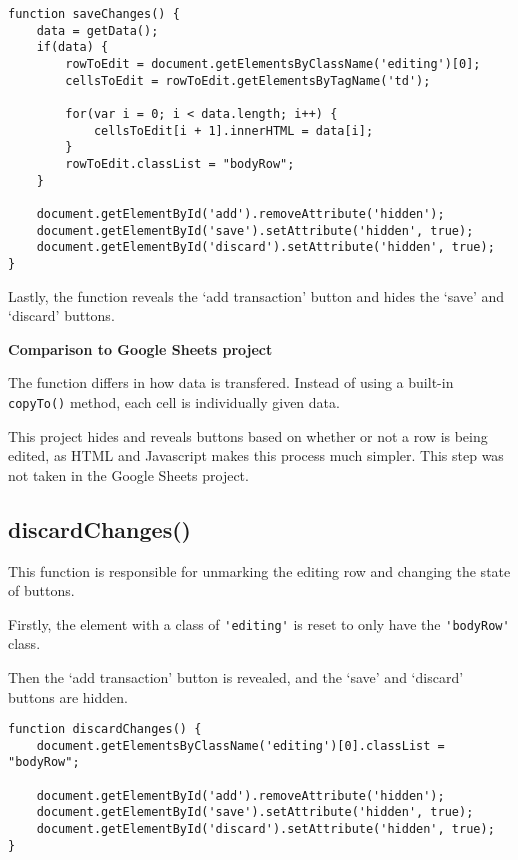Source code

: \documentclass[letterpaper]{article}
\begin{document}
\begin{lstlisting}[firstnumber=197]
function saveChanges() {
    data = getData();
    if(data) {
        rowToEdit = document.getElementsByClassName('editing')[0];
        cellsToEdit = rowToEdit.getElementsByTagName('td');

        for(var i = 0; i < data.length; i++) {
            cellsToEdit[i + 1].innerHTML = data[i];
        }
        rowToEdit.classList = "bodyRow";
    }

    document.getElementById('add').removeAttribute('hidden');
    document.getElementById('save').setAttribute('hidden', true);
    document.getElementById('discard').setAttribute('hidden', true);
}
\end{lstlisting}

Lastly, the function reveals the `add transaction' button and hides the `save' and `discard' buttons.

\textbf{Comparison to Google Sheets project}

The function differs in how data is transfered.
Instead of using a built-in \lstinline{copyTo()} method, each cell is individually given data.

This project hides and reveals buttons based on whether or not a row is being edited, as HTML and Javascript makes this process much simpler.
This step was not taken in the Google Sheets project.

\subsection{discardChanges()}

This function is responsible for unmarking the editing row and changing the state of buttons.

Firstly, the element with a class of \lstinline{'editing'} is reset to only have the \lstinline{'bodyRow'} class.

Then the `add transaction' button is revealed, and the `save' and `discard' buttons are hidden.

\begin{lstlisting}[firstnumber=214]
function discardChanges() {
    document.getElementsByClassName('editing')[0].classList = "bodyRow";

    document.getElementById('add').removeAttribute('hidden');
    document.getElementById('save').setAttribute('hidden', true);
    document.getElementById('discard').setAttribute('hidden', true);
}
\end{lstlisting}
\end{document}
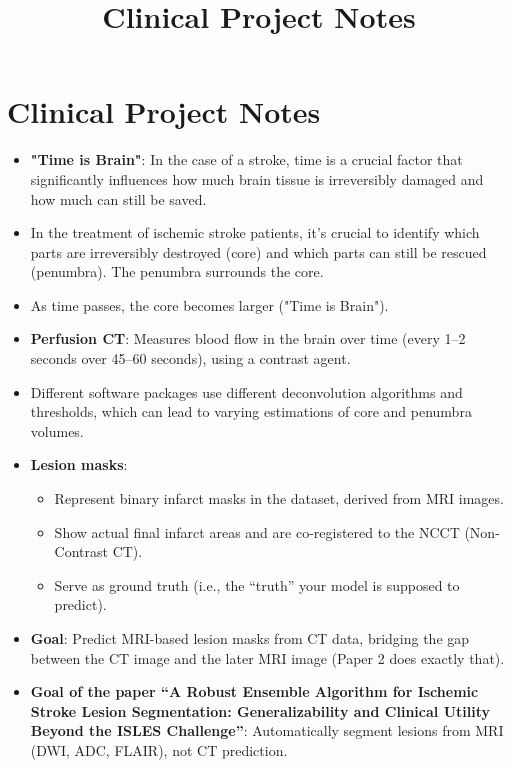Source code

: \documentclass[a4paper,12pt]{article}
\title{Clinical Project Notes}
\date{}
\begin{document}
\maketitle

\section*{Clinical Project Notes}

\begin{itemize}
    \item \textbf{"Time is Brain"}: In the case of a stroke, time is a crucial factor that significantly influences how much brain tissue is irreversibly damaged and how much can still be saved.

    \item In the treatment of ischemic stroke patients, it's crucial to identify which parts are irreversibly destroyed (core) and which parts can still be rescued (penumbra). The penumbra surrounds the core.

    \item As time passes, the core becomes larger ("Time is Brain").

    \item \textbf{Perfusion CT}: Measures blood flow in the brain over time (every 1–2 seconds over 45–60 seconds), using a contrast agent.

    \item Different software packages use different deconvolution algorithms and thresholds, which can lead to varying estimations of core and penumbra volumes.

    \item \textbf{Lesion masks}: 
    \begin{itemize}
        \item Represent binary infarct masks in the dataset, derived from MRI images.
        \item Show actual final infarct areas and are co-registered to the NCCT (Non-Contrast CT).
        \item Serve as ground truth (i.e., the “truth” your model is supposed to predict).
    \end{itemize}

    \item \textbf{Goal}: Predict MRI-based lesion masks from CT data, bridging the gap between the CT image and the later MRI image (Paper 2 does exactly that).

    \item \textbf{Goal of the paper “A Robust Ensemble Algorithm for Ischemic Stroke Lesion Segmentation: Generalizability and Clinical Utility Beyond the ISLES Challenge”}:
    Automatically segment lesions from MRI (DWI, ADC, FLAIR), not CT prediction.


\end{itemize}
\end{document}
***
* [Work to complete]:
Scan the records above and show every line in which the word "discardChanges" occurs.

* [Exercise answer]:
\subsection{discardChanges()}
function discardChanges() {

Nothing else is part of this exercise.